Referring again to Listing 1, after the Q node is processed, the next child node of the root that will be discovered is a node of type B. As you will recall from Listing 1, this node has many children of several different types. The XML processor will search for a template that matches the B node.  The template that it will find is shown in the following fragment:
 

<xsl:template match=”B”>
    <xsl:apply-templates /> 
</xsl:template>

The behavior of this template is very straightforward also.  It simply says to go and process all child nodes of the current B node recursively. Checking Listing 1 again, the first child node that will be found will be a node of type C. Note that the explanatory text in Listing 1 shows this to be a paragraph node.  This explanatory text is in the form of a comment in the tree diagram, and has no bearing on how the node will be processed. The following fragment shows the matching template for a node of type C:

<xsl:template match=”C”>
    <P>
        <xsl:apply-templates /> 
    </P>
</xsl:template>

Now you see why I commented this as a paragraph node. The behavior of this template is to insert the start and end tags for an HTML paragraph in the output stream (<P>…</P>). Sandwiched between the start and end tags for the HTML paragraph will be whatever is produced by processing the child nodes of the C node. If you examine the original XML file at the end of this lesson or the XML tree in Listing 1 you will see that in this case, the only child node is a text node. However, there is nothing about this XSLT structure that restricts it to text only.  Paragraph tags are often used in HTML to produce blank lines above and below other elements such as images.

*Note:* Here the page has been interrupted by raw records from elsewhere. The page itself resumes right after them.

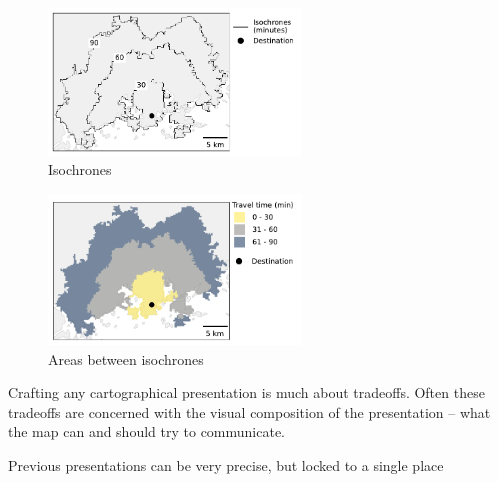 
\begin{figure}[H]
	\centering
	\includegraphics[width=0.6\textwidth]{visual/figures/ttm/isochrone_lines.pdf}
	\caption{Isochrones}
	\label{fig:isochrone lines}
\end{figure}

\begin{figure}[H]
	\centering
	\includegraphics[width=0.6\textwidth]{visual/figures/ttm/isochrone_areas.pdf}
	\caption{Areas between isochrones}
	\label{fig:isochrone areas}
\end{figure}

Crafting any cartographical presentation is much about tradeoffs.
Often these tradeoffs are concerned with the visual composition of the presentation --
what the map can and should try to communicate.

Previous presentations can be very precise, but locked to a single place

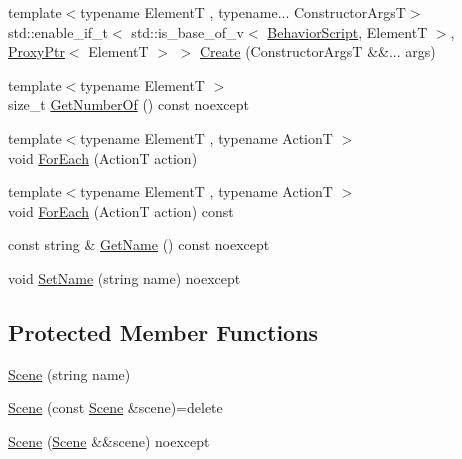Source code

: \begin{DoxyCompactItemize}
\item 
{\footnotesize template$<$typename ElementT , typename... Constructor\+ArgsT$>$ }\\std\+::enable\+\_\+if\+\_\+t$<$ std\+::is\+\_\+base\+\_\+of\+\_\+v$<$ \hyperlink{classmage_1_1_behavior_script}{Behavior\+Script}, ElementT $>$, \hyperlink{classmage_1_1_proxy_ptr}{Proxy\+Ptr}$<$ ElementT $>$ $>$ \hyperlink{classmage_1_1_scene_ab135fe20ddadf6c1e2820a9582a31e64}{Create} (Constructor\+ArgsT \&\&... args)
\item 
{\footnotesize template$<$typename ElementT $>$ }\\size\+\_\+t \hyperlink{classmage_1_1_scene_a308480749d009dad3a39333fd0c59f2a}{Get\+Number\+Of} () const noexcept
\item 
{\footnotesize template$<$typename ElementT , typename ActionT $>$ }\\void \hyperlink{classmage_1_1_scene_a72998c69cf486d1f2671a2570b2f8905}{For\+Each} (ActionT action)
\item 
{\footnotesize template$<$typename ElementT , typename ActionT $>$ }\\void \hyperlink{classmage_1_1_scene_a839971fb614f9bb669ddb511173740dc}{For\+Each} (ActionT action) const
\item 
const string \& \hyperlink{classmage_1_1_scene_a6afd25c30d08eb579eb430af49cf8fc0}{Get\+Name} () const noexcept
\item 
void \hyperlink{classmage_1_1_scene_ae5e0a4daa62322ff18d673944ad4e0e8}{Set\+Name} (string name) noexcept
\end{DoxyCompactItemize}
\subsection*{Protected Member Functions}
\begin{DoxyCompactItemize}
\item 
\hyperlink{classmage_1_1_scene_aaed505892f2a639db47e5d5767f41337}{Scene} (string name)
\item 
\hyperlink{classmage_1_1_scene_a88d83ccb2e10549d5370f850b2b4c228}{Scene} (const \hyperlink{classmage_1_1_scene}{Scene} \&scene)=delete
\item 
\hyperlink{classmage_1_1_scene_afeae10a3a50bf1d624faa6bd0bf33a7d}{Scene} (\hyperlink{classmage_1_1_scene}{Scene} \&\&scene) noexcept
\end{DoxyCompactItemize}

Following the C node in the tree is a node of type R, which I referred to in Listing 1 as a mid-size header. The following fragment shows the template that matches this node:

<xsl:template match=”R”>
    <h2>
        <xsl:apply-templates /> 
    </h2>
</xsl:template>

As you can see, this template simply produces text in the output stream that represents an HTML header of the h2 variety.  Normally an h2 header is a little smaller than an h1 header. According to Listing 1, the R node is followed by another C (paragraph) node. I have already defined the template that matches a C node, so I don’t need to define it again. The existing template in the XSLT file that matches a C node in the XML file will be used whenever it is necessary to process a node of type C.

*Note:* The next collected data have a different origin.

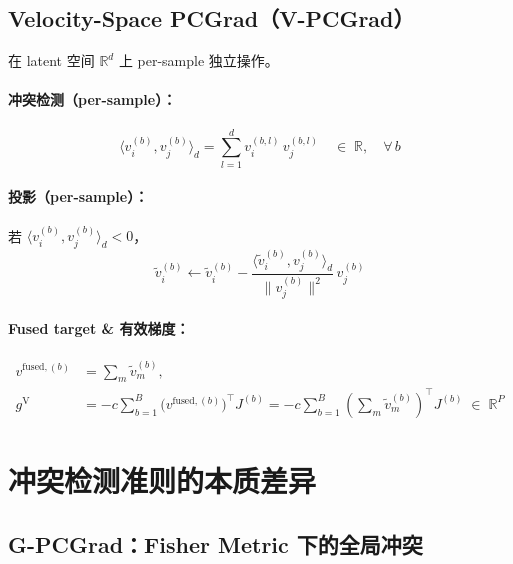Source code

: \documentclass[11pt,a4paper]{article}
\newcommand{\R}{\mathbb{R}}
\theoremstyle{definition}
\begin{document}
\subsection{Velocity-Space PCGrad（V-PCGrad）}

在 latent 空间 $\R^d$ 上 per-sample 独立操作。

\paragraph{冲突检测（per-sample）：}
\begin{equation}
\langle v_i^{(b)}, v_j^{(b)}\rangle_d = \sum_{l=1}^d v_i^{(b,l)}\, v_j^{(b,l)} \quad\in\;\R, \quad \forall\, b
\label{eq:vpcgrad_dot}
\end{equation}

\paragraph{投影（per-sample）：} 若 $\langle v_i^{(b)}, v_j^{(b)}\rangle_d < 0$，
\begin{equation}
\tilde{v}_i^{(b)} \leftarrow \tilde{v}_i^{(b)} - \frac{\langle \tilde{v}_i^{(b)}, v_j^{(b)}\rangle_d}{\|v_j^{(b)}\|^2}\,v_j^{(b)}
\label{eq:vpcgrad_proj}
\end{equation}

\paragraph{Fused target \& 有效梯度：}
\begin{align}
v^{\mathrm{fused},(b)} &= \sum_m \tilde{v}_m^{(b)}, \label{eq:vpcgrad_fused}\\[4pt]
g^{\mathrm{V}} &= -c\sum_{b=1}^B \bigl(v^{\mathrm{fused},(b)}\bigr)^\top J^{(b)}
= -c\sum_{b=1}^B \left(\sum_m \tilde{v}_m^{(b)}\right)^\top J^{(b)} \;\in\;\R^P
\label{eq:vpcgrad_output}
\end{align}

\section{冲突检测准则的本质差异}
\label{sec:conflict_detection}

\subsection{G-PCGrad：Fisher Metric 下的全局冲突}
\end{document}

According to Listing 1, this C node is followed by a node of type S (small header).  The matching template is shown in the following listing:

<xsl:template match=”S”>
    <h3>
        <xsl:apply-templates /> 
    </h3>
</xsl:template>

As you can see, it looks, and behaves just like the other header templates, except that it creates a different HTML header tag set in the output stream  (h3 instead of h2 or h1).

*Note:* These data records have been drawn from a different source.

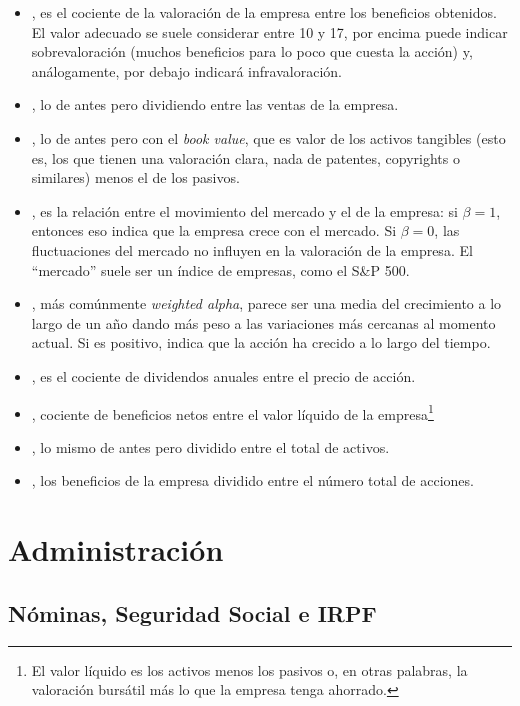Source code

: \documentclass[nochap,palatino,shortheader]{apuntes}
\begin{document}
\begin{itemize}
\item {}, es el cociente de la valoración de la empresa entre los beneficios obtenidos. El valor adecuado se suele considerar entre 10 y 17, por encima puede indicar sobrevaloración (muchos beneficios para lo poco que cuesta la acción) y, análogamente, por debajo indicará infravaloración.
\item {}, lo de antes pero dividiendo entre las ventas de la empresa.
\item {}, lo de antes pero con el \textit{book value}, que es valor de los activos tangibles (esto es, los que tienen una valoración clara, nada de patentes, copyrights o similares) menos el de los pasivos.
\item {}, es la relación entre el movimiento del mercado y el de la empresa: si $β = 1$, entonces eso indica que la empresa crece con el mercado. Si $β=0$, las fluctuaciones del mercado no influyen en la valoración de la empresa. El ``mercado'' suele ser un índice de empresas, como el S\&P 500.
\item {}, más comúnmente \textit{weighted alpha}, parece ser una media del crecimiento a lo largo de un año dando más peso a las variaciones más cercanas al momento actual. Si es positivo, indica que la acción ha crecido a lo largo del tiempo.
\item {}, es el cociente de dividendos anuales entre el precio de acción.
\item {}, cociente de beneficios netos entre el valor líquido de la empresa\footnote{El valor líquido es los activos menos los pasivos o, en otras palabras, la valoración bursátil más lo que la empresa tenga ahorrado.}
\item {}, lo mismo de antes pero dividido entre el total de activos.
\item {}, los beneficios de la empresa dividido entre el número total de acciones.
\end{itemize}

\section{Administración}

\subsection{Nóminas, Seguridad Social e IRPF}
\end{document}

That brings us to something very interesting.  According to Listing 1, this B node has a child node of type B. As I mentioned in an earlier lesson, it is OK for a node to have a child of its own type. This represents nested elements if you want to think of it in terms of the XML code. Since I have already defined a template for a type B node, I don’t need to define another one.  The existing template for type B will be used to process all type B nodes that are encountered in processing the XML file.

According to Listing 1, this B node has several child nodes of types C, T, and another nested B. I have already discussed the matching template for type C and don’t need to discuss it further. 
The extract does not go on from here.